Na kaloriach świat się nie kończy

Na kaloriach świat się nie kończy

Otacza je prawdziwy mur niedomówień i błędnych interpretacji. Niejeden na hasło kalorie jeży się jak wystraszone dzikie zwierzę lub od razu przypomina sobie katusze związane z głodówką prowadzoną, by wcisnąć się latem w kostium kąpielowy. A prawda nie jest tak jednoznaczna, jak większość osób jest skłonnych przypuszczać. Oczywiście nie można całkowicie zignorować kwestii kaloryczności poszczególnych składników czy potraw z nich przyrządzanych. Ważne jest, szczególnie w czasie odchudzania, aby sięgać po te o mniejszej zawartości kalorii, ale nie zawsze kierowanie się tylko tym czynnikiem przyniesie wymarzone efekty. Przede wszystkim ważne jest nie tylko to, ile energii dostarczy dany posiłek, ale także to w jakiej formie go przyjmiemy. Różne substancje rozkładają się w organizmie z różną prędkością, uruchamiają także odmienne procesy fizjologiczne. Niestety nie wystarczy mniej jeść, by od razu zacząć chudnąć. Jeszcze gorsza w skutkach może być głodówka.

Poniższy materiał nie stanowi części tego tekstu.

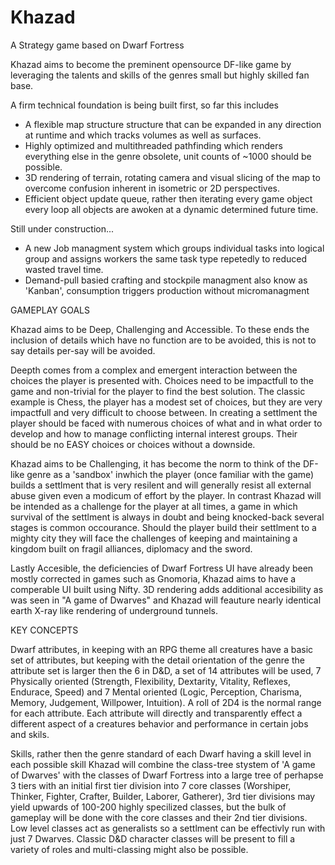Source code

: Khazad
======

A Strategy game based on Dwarf Fortress

Khazad aims to become the preminent opensource DF-like game by leveraging the talents and skills of the genres small but highly skilled fan base.  

A firm technical foundation is being built first, so far this includes

*  A flexible map structure structure that can be expanded in any direction at runtime and which tracks volumes as well as surfaces.
*  Highly optimized and multithreaded pathfinding which renders everything else in the genre obsolete, unit counts of ~1000 should be possible.
*  3D rendering of terrain, rotating camera and visual slicing of the map to overcome confusion inherent in isometric or 2D perspectives.
*  Efficient object update queue, rather then iterating every game object every loop all objects are awoken at a dynamic determined future time.

Still under construction...

*  A new Job managment system which groups individual tasks into logical group and assigns workers the same task type repetedly to reduced wasted travel time.
*  Demand-pull basied crafting and stockpile managment also know as 'Kanban', consumption triggers production without micromanagment


GAMEPLAY GOALS

Khazad aims to be Deep, Challenging and Accessible.  To these ends the inclusion of details which have no function are to be avoided, this is not to say details per-say will be avoided.

Deepth comes from a complex and emergent interaction between the choices the player is presented with.  Choices need to be impactfull to the game and non-trivial for the player to find the best solution.  The classic example is Chess, the player has a modest set of choices, but they are very impactfull and very difficult to choose between.  In creating a settlment the player should be faced with numerous choices of what and in what order to develop and how to manage conflicting internal interest groups.  Their should be no EASY choices or choices without a downside.

Khazad aims to be Challenging, it has become the norm to think of the DF-like genre as a 'sandbox' inwhich the player (once familiar with the game) builds a settlment that is very resilent and will generally resist all external abuse given even a modicum of effort by the player. In contrast Khazad will be intended as a challenge for the player at all times, a game in which survival of the settlment is always in doubt and being knocked-back several stages is common occourance.  Should the player build their settlment to a mighty city they will face the challenges of keeping and maintaining a kingdom built on fragil alliances, diplomacy and the sword.

Lastly Accesible, the deficiencies of Dwarf Fortress UI have already been mostly corrected in games such as Gnomoria, Khazad aims to have a comperable UI built using Nifty.  3D rendering adds additional accesibility as was seen in "A game of Dwarves" and Khazad will feauture nearly identical earth X-ray like rendering of underground tunnels.


KEY CONCEPTS

Dwarf attributes, in keeping with an RPG theme all creatures have a basic set of attributes, but keeping with the detail orientation of the genre the attribute set is larger then the 6 in D&D, a set of 14 attributes will be used, 7 Physically oriented (Strength, Flexibility, Dextarity, Vitality, Reflexes, Endurace, Speed) and 7 Mental oriented (Logic, Perception, Charisma, Memory, Judgement, Willpower, Intuition).  A roll of 2D4 is the normal range for each attribute.  Each attribute will directly and transparently effect a different aspect of a creatures behavior and performance in certain jobs and skils.

Skills, rather then the genre standard of each Dwarf having a skill level in each possible skill Khazad will combine the class-tree stystem of 'A game of Dwarves' with the classes of Dwarf Fortress into a large tree of perhapse 3 tiers with an initial first tier division into 7 core classes (Worshiper, Thinker, Fighter, Crafter, Builder, Laborer, Gatherer), 3rd tier divisions may yield upwards of 100-200 highly specilized classes, but the bulk of gameplay will be done with the core classes and their 2nd tier divisions.  Low level classes act as generalists so a settlment can be effectivly run with just 7 Dwarves.  Classic D&D character classes will be present to fill a variety of roles and multi-classing might also be possible.
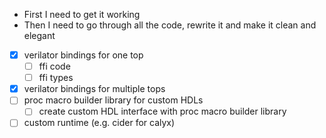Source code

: - First I need to get it working
- Then I need to go through all the code, rewrite it and make it clean and
elegant

- [x] verilator bindings for one top
    - [ ] ffi code
    - [ ] ffi types
- [x] verilator bindings for multiple tops
- [ ] proc macro builder library for custom HDLs
    - [ ] create custom HDL interface with proc macro builder library
- [ ] custom runtime (e.g. cider for calyx)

Nie przynosi długotrwałych efektów, ponieważ prowadzi albo do chorób i wyniszczenia ciała oraz psychiki, albo do napadów głodu, w trakcie których człowiek traci panowanie nad tym co je. W budowaniu silnego organizmu zamiast skupiać się na kaloriach, lepiej poświęcić czas na analizę indeksu glikemicznego i zakwaszenia organizmu. Równie ważna pozostaje aktywność fizyczna, ponieważ przyspiesza przemianę materii, przez co nawet sięgając po przekąskę nie trzeba mieć wyrzutów sumienia.